Untitled Part 35

828 69 11
                                    

Oczami Lucy:

To była najgorsza podróż wszech czasów! Natsu spał całą drogę za co jestem mu wdzięczna, ale Sougo! Ten cholerny Sougo! Przez niego nie będę mogła zmrużyć oka!

Kiedy wysiadaliśmy z samolotu podbiegłam do dziewczyn z mojej grupy: Hinaty, Levi i Kagury. Podróż była dla nich wspaniała!

- Dziewczyny bo wiecie... - zaczęłam.

- Lucy! - Levi podeszła do mnie zdenerwowana. Widać było, że coś ją gryzie i nie za bardzo wie jak to powiedzieć. - Bo wiesz... Grupa Gajeela potrzebuje jeszcze jednej osoby, bo ich kolega zachorował i ja...

- Wspaniale! - złapałam ją za ręce z wielkim uśmiechem. - Jeśli chcesz możesz się do nich dołączyć! - byłam z tego trochę za bardzo zadowolona, więc się trochę uspokoiłam. - Lubisz Gajeela, co nie? - uśmiechnęłam się sprytnie.

- Nie! To nie to! - cała się zaczerwieniła. - Po prostu...

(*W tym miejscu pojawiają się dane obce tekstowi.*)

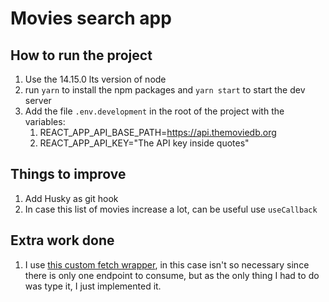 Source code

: # Movies search app

## How to run the project
1. Use the 14.15.0 lts version of node  
2. run ```yarn``` to install the npm packages and ```yarn start``` to start the dev server
3. Add the file ```.env.development``` in the root of the project with the variables:
   1. REACT_APP_API_BASE_PATH=https://api.themoviedb.org
   2. REACT_APP_API_KEY="The API key inside quotes"

## Things to improve
1. Add Husky as git hook
2. In case this list of movies increase a lot, can be useful use ```useCallback``` 

## Extra work done
1. I use [this custom fetch wrapper](https://kentcdodds.com/blog/replace-axios-with-a-simple-custom-fetch-wrapper), in this case isn't so necessary since there is only one endpoint to consume, but as the only thing I had to do was type it, I just implemented it.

- Ohohoho Levi - totalnie paringuję ją z Gajeel'em. - Nie ma się co wstydzić.

- T-To znaczy, że...

- Możesz spędzić z nim całą wycieczkę!

- A co z naszym planem?

- To w hotelu, pamiętasz? Teraz możesz robić co chcesz! - przybliżyłam się, rozejrzałam dookoła i z uśmiechem lisa powiedziałam - Powodzenia!

Zawstydzona Levi poszła powiedzieć Gajeel'owi, że może się przyłączyć do ich grupy. Udawał, że go to nie obchodzi, ale i tak wiedziałam, że go to bardzo ucieszyło. Nawet lekko się zarumi...

- I jak? - przeszły mnie ciarki. - Jest już wolne miejsce? - Sougo zaszedł od tyłu i skorzystał z sytuacji, że patrzę się na Levi by mnie przestraszyć.

- Taaak - odpowiedziałam niechętnie, nawet się na niego nie patrząc. - Ale po co...

- Ej, Lucy! Co robisz z Sadystycznym gnojkiem? - zapytała Kagura, którą zdziwiło to, że nie jest on ze swoją grupą.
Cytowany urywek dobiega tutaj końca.